Given you're just checking the subtarget, I don't think you need to make getMaxStoresPerMemcpy virtual; you can just modify AArch64TargetLowering::AArch64TargetLowering.

evandro added a comment.EditedMay 25 2018, 9:15 AM

If I'm following correctly, the problem here is that we don't have paired load/store operations for byte operations, so the threshold is roughly double what it should be. StrictAlign isn't really a good proxy for that; it doesn't have anything to do with whether a particular memcpy will lower to paired operations.
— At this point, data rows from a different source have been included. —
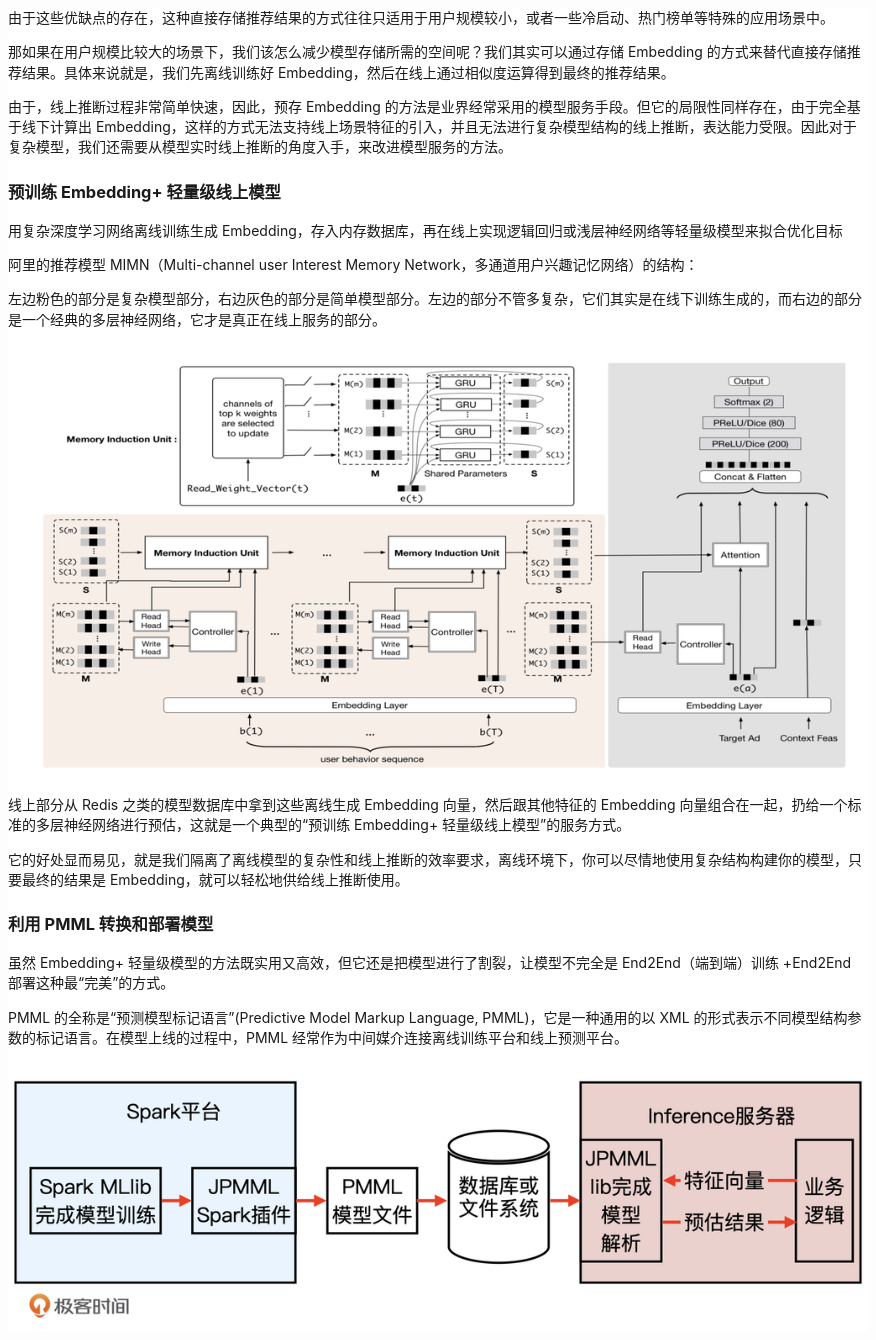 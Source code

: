 由于这些优缺点的存在，这种直接存储推荐结果的方式往往只适用于用户规模较小，或者一些冷启动、热门榜单等特殊的应用场景中。

那如果在用户规模比较大的场景下，我们该怎么减少模型存储所需的空间呢？我们其实可以通过存储 Embedding 的方式来替代直接存储推荐结果。具体来说就是，我们先离线训练好 Embedding，然后在线上通过相似度运算得到最终的推荐结果。

由于，线上推断过程非常简单快速，因此，预存 Embedding 的方法是业界经常采用的模型服务手段。但它的局限性同样存在，由于完全基于线下计算出 Embedding，这样的方式无法支持线上场景特征的引入，并且无法进行复杂模型结构的线上推断，表达能力受限。因此对于复杂模型，我们还需要从模型实时线上推断的角度入手，来改进模型服务的方法。

### 预训练 Embedding+ 轻量级线上模型

用复杂深度学习网络离线训练生成 Embedding，存入内存数据库，再在线上实现逻辑回归或浅层神经网络等轻量级模型来拟合优化目标

阿里的推荐模型 MIMN（Multi-channel user Interest Memory Network，多通道用户兴趣记忆网络）的结构：

左边粉色的部分是复杂模型部分，右边灰色的部分是简单模型部分。左边的部分不管多复杂，它们其实是在线下训练生成的，而右边的部分是一个经典的多层神经网络，它才是真正在线上服务的部分。

![img](img/1e0c2a6c404786b709c5177f7d337553.jpg)

线上部分从 Redis 之类的模型数据库中拿到这些离线生成 Embedding 向量，然后跟其他特征的 Embedding 向量组合在一起，扔给一个标准的多层神经网络进行预估，这就是一个典型的“预训练 Embedding+ 轻量级线上模型”的服务方式。

它的好处显而易见，就是我们隔离了离线模型的复杂性和线上推断的效率要求，离线环境下，你可以尽情地使用复杂结构构建你的模型，只要最终的结果是 Embedding，就可以轻松地供给线上推断使用。

### 利用 PMML 转换和部署模型

虽然 Embedding+ 轻量级模型的方法既实用又高效，但它还是把模型进行了割裂，让模型不完全是 End2End（端到端）训练 +End2End 部署这种最“完美”的方式。

PMML 的全称是“预测模型标记语言”(Predictive Model Markup Language, PMML)，它是一种通用的以 XML 的形式表示不同模型结构参数的标记语言。在模型上线的过程中，PMML 经常作为中间媒介连接离线训练平台和线上预测平台。

![img](img/835f47b8c7eac3e18711c8c6e22dbd8b.jpeg)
Ideally, we should probably come up with some callback to give a bonus to paired operations rather than penalize all operations in StrictAlign mode.

The problem is less the lack of paired byte wide loads and stores than having to use byte wide loads and stores.

That said, just checking StrictAlign might be a good enough approximation for now; most code isn't built with strict alignment. Needs an comment explaining what you're doing, though.

OK

Given you're just checking the subtarget, I don't think you need to make getMaxStoresPerMemcpy virtual; you can just modify AArch64TargetLowering::AArch64TargetLowering.

The sub-target doesn't exist in the base class though.

The AArch64Subtarget is explicitly passed as a parameter to AArch64TargetLowering::AArch64TargetLowering.

The AArch64Subtarget is explicitly passed as a parameter to AArch64TargetLowering::AArch64TargetLowering.

But getMaxStoresPerMemcpy() is called in SelectionDAG as TargetLowering::getMaxStoresPerMemcpy(). So, unless it's virtual, the latter, instead of AArch64TargetLowering::getMaxStoresPerMemcpy(), will be called.

I meant that you can change the value of MaxStoresPerMemcpy in AArch64TargetLowering::AArch64TargetLowering, instead of overriding getMaxStoresPerMemcpy.

I meant that you can change the value of MaxStoresPerMemcpy in AArch64TargetLowering::AArch64TargetLowering, instead of overriding getMaxStoresPerMemcpy.

If you mean decreasing the number of MaxStoresPerMemcpy, then that would restrict the inlining of memcpy() without -mattr=+strict-align though.

MaxStoresPerMemcpy = STI.requiresStrictAlign() ? 4 : 16;?

MaxStoresPerMemcpy = STI.requiresStrictAlign() ? 4 : 16;?

Oy, you mean in the constructor? Got it!

evandro abandoned this revision.May 25 2018, 2:14 PM

There's no need to make these methods virtual and override them in the sub target. Rather, modify the limits when the sub target is initialized, as @eli.friedman suggested.